Figure 2—figure supplement 2
Deletion of sagA alters the position of cell division.

(a) Cartoon model depicting cell division site in the xy coordinate plane (left) and xz coordinate plane (right). The two boxes shown in right represent the cryo-focused ion beam (cryo-FIB) milling patterns used to generate thin sections of E. faecium for subsequent cryo-electron tomography (cryo-ET) imaging. (b–d) Representative tomographic slices (n=2) of E. faecium strains: E. faecium wild-type (WT) (b), ΔsagA (c), and ΔsagA/ psagA. (d).
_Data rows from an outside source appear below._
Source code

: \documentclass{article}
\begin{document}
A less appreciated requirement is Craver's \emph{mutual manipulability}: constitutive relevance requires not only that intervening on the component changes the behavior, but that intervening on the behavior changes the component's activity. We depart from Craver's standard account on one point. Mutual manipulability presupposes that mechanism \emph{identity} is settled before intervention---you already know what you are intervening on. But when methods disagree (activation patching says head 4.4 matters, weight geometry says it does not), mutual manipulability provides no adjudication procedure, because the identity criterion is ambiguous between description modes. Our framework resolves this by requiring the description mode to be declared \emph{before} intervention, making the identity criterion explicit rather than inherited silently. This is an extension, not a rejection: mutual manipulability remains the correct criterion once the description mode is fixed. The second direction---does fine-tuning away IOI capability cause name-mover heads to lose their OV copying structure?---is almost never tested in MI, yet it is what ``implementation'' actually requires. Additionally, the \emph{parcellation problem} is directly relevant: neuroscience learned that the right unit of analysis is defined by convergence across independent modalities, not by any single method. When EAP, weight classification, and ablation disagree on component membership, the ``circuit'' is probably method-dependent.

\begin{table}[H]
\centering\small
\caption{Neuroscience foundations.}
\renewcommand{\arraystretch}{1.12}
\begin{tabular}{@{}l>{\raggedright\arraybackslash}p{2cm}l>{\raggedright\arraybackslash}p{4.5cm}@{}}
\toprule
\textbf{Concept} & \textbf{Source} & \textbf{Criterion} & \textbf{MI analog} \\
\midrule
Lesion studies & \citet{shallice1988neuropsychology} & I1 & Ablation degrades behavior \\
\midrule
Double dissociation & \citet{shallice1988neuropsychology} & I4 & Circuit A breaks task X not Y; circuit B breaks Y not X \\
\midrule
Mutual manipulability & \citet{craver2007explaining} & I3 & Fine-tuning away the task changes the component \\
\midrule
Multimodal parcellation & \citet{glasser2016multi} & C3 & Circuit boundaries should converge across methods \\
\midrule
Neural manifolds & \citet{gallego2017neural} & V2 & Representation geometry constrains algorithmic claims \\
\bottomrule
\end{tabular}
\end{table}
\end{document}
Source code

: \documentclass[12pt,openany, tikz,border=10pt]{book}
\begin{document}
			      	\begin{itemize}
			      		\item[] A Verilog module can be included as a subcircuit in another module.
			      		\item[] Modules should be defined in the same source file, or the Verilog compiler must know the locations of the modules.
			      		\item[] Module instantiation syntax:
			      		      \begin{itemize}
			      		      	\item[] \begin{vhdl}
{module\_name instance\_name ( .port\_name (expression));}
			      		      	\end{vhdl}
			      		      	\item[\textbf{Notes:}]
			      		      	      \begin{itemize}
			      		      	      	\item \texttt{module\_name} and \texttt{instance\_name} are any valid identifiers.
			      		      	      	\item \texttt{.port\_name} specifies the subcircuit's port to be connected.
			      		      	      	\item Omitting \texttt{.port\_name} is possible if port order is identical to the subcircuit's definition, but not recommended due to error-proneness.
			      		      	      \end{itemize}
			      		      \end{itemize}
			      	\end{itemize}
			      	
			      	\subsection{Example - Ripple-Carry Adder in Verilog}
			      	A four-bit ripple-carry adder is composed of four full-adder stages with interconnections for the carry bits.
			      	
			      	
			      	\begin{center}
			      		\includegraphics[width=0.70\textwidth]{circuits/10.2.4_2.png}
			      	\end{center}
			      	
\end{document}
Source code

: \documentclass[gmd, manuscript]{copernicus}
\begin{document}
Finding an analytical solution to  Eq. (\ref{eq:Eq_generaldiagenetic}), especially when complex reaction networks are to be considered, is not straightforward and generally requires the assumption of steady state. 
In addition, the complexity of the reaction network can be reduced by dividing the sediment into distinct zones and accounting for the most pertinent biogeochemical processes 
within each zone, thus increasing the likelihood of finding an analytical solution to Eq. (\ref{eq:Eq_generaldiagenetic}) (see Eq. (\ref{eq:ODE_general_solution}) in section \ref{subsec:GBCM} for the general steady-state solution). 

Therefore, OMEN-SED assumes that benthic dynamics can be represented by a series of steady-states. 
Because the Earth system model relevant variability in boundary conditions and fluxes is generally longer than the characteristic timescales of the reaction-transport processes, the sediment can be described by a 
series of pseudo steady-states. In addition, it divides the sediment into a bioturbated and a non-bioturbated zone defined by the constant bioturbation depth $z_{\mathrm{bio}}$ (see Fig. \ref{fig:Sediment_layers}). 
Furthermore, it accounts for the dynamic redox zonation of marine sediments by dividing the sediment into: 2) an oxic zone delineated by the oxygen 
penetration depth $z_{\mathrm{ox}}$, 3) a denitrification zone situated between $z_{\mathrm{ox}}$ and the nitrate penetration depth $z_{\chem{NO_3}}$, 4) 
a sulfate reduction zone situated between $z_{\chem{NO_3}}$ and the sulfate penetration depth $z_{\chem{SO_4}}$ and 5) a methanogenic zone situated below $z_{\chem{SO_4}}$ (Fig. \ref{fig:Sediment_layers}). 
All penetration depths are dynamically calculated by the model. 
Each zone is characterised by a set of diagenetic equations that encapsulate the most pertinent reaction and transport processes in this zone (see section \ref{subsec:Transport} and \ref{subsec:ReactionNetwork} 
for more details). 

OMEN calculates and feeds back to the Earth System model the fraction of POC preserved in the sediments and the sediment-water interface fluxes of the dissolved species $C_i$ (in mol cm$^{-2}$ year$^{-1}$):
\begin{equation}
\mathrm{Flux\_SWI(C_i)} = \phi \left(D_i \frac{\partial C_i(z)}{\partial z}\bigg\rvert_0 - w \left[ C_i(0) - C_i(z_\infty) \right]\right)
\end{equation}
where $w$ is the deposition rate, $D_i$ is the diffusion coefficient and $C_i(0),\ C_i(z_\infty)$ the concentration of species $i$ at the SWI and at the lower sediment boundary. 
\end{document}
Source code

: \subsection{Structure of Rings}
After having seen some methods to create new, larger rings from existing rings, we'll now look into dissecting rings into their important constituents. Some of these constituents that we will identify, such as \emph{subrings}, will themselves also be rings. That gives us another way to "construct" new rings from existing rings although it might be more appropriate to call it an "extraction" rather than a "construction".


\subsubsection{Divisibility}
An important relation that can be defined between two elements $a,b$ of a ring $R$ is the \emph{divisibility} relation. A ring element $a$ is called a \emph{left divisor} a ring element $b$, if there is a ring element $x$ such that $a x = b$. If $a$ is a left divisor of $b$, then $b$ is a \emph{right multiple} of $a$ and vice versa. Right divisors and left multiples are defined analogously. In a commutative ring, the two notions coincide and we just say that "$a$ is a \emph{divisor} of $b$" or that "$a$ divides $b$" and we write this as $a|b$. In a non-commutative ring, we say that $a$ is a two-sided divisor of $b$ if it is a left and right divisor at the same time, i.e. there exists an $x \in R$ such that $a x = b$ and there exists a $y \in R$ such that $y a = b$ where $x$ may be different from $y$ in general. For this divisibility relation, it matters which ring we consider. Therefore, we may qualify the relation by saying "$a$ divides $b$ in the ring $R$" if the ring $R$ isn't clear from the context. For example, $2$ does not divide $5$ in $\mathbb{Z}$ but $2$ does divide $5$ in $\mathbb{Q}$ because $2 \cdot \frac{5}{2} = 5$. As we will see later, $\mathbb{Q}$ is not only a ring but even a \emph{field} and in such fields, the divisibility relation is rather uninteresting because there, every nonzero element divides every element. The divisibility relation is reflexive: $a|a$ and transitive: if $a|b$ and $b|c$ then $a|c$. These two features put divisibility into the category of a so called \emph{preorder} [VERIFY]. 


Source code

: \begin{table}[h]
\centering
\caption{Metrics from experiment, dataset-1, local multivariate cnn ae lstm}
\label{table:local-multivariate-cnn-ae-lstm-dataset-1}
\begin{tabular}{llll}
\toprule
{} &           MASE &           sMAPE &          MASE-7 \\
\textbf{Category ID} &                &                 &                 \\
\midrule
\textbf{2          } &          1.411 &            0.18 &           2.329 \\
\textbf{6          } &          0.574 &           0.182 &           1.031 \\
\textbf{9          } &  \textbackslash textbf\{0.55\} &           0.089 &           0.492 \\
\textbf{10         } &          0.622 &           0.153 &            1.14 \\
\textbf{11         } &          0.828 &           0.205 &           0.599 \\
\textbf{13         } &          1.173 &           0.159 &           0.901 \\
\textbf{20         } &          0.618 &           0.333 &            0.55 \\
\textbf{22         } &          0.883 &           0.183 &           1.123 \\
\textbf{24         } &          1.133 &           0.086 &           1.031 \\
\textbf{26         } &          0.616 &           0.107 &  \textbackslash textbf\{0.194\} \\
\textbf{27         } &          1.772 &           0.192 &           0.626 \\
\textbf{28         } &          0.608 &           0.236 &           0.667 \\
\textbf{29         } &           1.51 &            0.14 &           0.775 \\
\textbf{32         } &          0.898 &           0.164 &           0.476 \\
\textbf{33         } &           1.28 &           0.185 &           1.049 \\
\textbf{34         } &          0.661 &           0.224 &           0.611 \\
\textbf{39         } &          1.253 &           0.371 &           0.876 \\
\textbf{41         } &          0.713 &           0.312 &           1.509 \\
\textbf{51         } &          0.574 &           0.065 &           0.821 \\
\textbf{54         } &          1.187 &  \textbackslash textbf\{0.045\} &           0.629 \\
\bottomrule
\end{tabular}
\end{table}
The upper panels show the view of dividing cells in the xy coordinate plane and, while the corresponding bottom panels show the divisome complex (annotated with white arrows) at the highlighted areas in the corresponding upper panels in the xz coordinate plane, obtained by rotating the cell 90° along the highlighted axis. Scale bar = 100 nm. (e) A diagram indicating how measurements were collected. (f) Comparison of membrane to proximal ring distance. The violin plot displays the distribution of distance between the apical end of septum membrane to the proximal ring, with E. faecium WT (n=31) shown in blue, ΔsagA (n=40) shown in red, and ΔsagA/psagA (n=42) shown in magenta. Black dotted lines represent median (E. faecium WT: 7.39 nm, ΔsagA: 7.39 nm, ΔsagA/psagA: 7.39 nm) while the colored dotted lines represent quartiles. Welch’s t-est was used to calculate statistical significance. ns, p≥0.05. (g) Comparison of membrane to distal ring distance. The violin plot displays the distribution of distance between the apical end of septum membrane to the distal ring, with E. faecium WT (n=31) shown in blue, ΔsagA (n=40) shown in red, and ΔsagA/psagA (n=42) shown in magenta. Black dotted lines represent median (E. faecium WT: 14.77 nm, ΔsagA: 15.83 nm, ΔsagA/psagA: 15.83 nm) while the colored dotted lines represent quartiles. Welch’s t-test was used to calculate statistical significance. *p< 0.05.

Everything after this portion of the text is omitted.